I guess it would be more user-friendly if the reason was "Resources", because ReqNodeNotAvailable makes it sound like the user explicitly requested a specific node, which he hasn't. And listing all the cluster nodes that are drained in  _UnavailableNodes, including those that are not in the job's partition, doesn't help users figure things out either.

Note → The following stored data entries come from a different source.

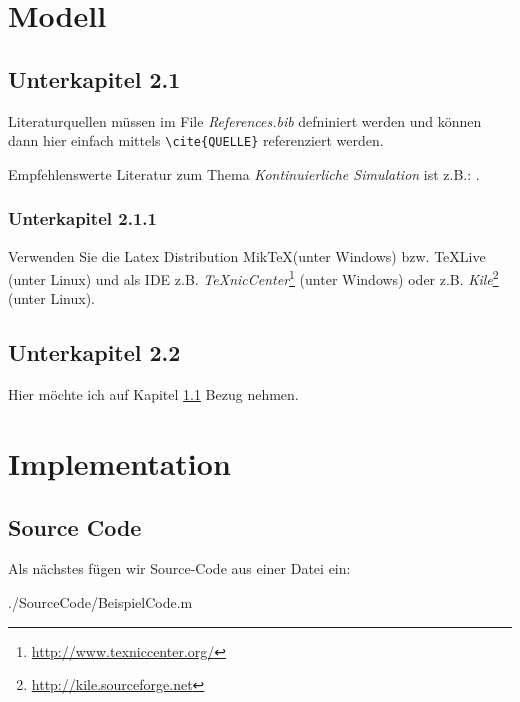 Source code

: \documentclass[a4paper,11pt]{scrartcl}
\begin{document}
\section{Modell}

\subsection{Unterkapitel 2.1}
\label{sec:Unterkapitel21}
 Literaturquellen müssen im File \textit{References.bib} defniniert werden und können
 dann hier einfach mittels \verb|\cite{QUELLE}| referenziert werden.

 Empfehlenswerte Literatur zum Thema \emph{Kontinuierliche Simulation} ist z.B.:
 \cite{CK06}.

\subsubsection{Unterkapitel 2.1.1}
 Verwenden Sie die Latex Distribution Mik\TeX (unter Windows) bzw. \TeX  Live (unter Linux)
 und als IDE z.B. \emph{\TeX nicCenter}\footnote{\url{http://www.texniccenter.org/}} (unter Windows)
 oder z.B. \emph{Kile}\footnote{\url{http://kile.sourceforge.net}} (unter Linux).

\subsection{Unterkapitel 2.2}
Hier möchte ich auf Kapitel \ref{sec:Unterkapitel21} Bezug nehmen.

\section{Implementation}

\subsection{Source Code}

Als nächstes fügen wir Source-Code aus einer Datei ein:

  {./SourceCode/BeispielCode.m}
\end{document}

So would it make sense to only report ReqNodeNotAvail when a specific node has been requested, or at least only list in _UnavailableNodes the nodes that would be considered to run the job if they were not drained?

Thanks!
-- 
Kilian
Comment 1 Alejandro Sanchez 2016-09-09 06:33:11 MDT
Hi Kilian. We're looking into this and will come back to you.
Comment 2 Alejandro Sanchez 2016-09-12 08:15:47 MDT
Kilian, can you please upload your slurm.conf and indicate a specific sinfo state and detailed job submission to reproduce this? I'm able to reproduce on 15.08 but not on 16.05 (where some changes to job reason logic have been made). We've a local copy of sherlock from 11 days ago and xstream from 19 days ago. Not sure if this is happening in any of these clusters or another one. Thanks.
Comment 4 Alejandro Sanchez 2016-09-12 08:22:19 MDT
I see the Machine Name in the bug is sherlock, anyhow a specific sinfo state + job submission would help. Also an updated slurm.conf just in case something changed during these days.
Comment 5 Kilian Cavalotti 2016-09-13 23:09:05 MDT
Hi Alejandro, 

(In reply to Alejandro Sanchez from comment #4)
> I see the Machine Name in the bug is sherlock, anyhow a specific sinfo state
> + job submission would help. Also an updated slurm.conf just in case
> something changed during these days.

Yes, it's on Sherlock and the configuration didn't change since last time.
What options would you need for sinfo and for the job submission info?

Cheers,
Kilian
Comment 6 Alejandro Sanchez 2016-09-14 02:51:21 MDT
Just 'sinfo' just before the submission and the whole request/batch script with the parameters you are using for the job submission. Let's see if I'm able to reproduce with this and then be able to work on the problem.
Comment 7 Kilian Cavalotti 2016-09-16 12:57:07 MDT
(In reply to Alejandro Sanchez from comment #6)
> Just 'sinfo' just before the submission and the whole request/batch script
> with the parameters you are using for the job submission. Let's see if I'm
> able to reproduce with this and then be able to work on the problem.

Mmmh, I can't seem to be ab;e to replicate the issue right now. I guess it's ok to close the ticket, I'll reopen if it happens again.

Cheers,
-- 
Kilian
Comment 8 Alejandro Sanchez 2016-09-21 02:59:12 MDT
(In reply to Kilian Cavalotti from comment #7)
> Mmmh, I can't seem to be ab;e to replicate the issue right now. I guess it's
> ok to close the ticket, I'll reopen if it happens again.
> 
> Cheers,
> -- 
> Kilian

Ok, closing the ticket as WORKSFORME. Please reopen if you happen to reproduce this.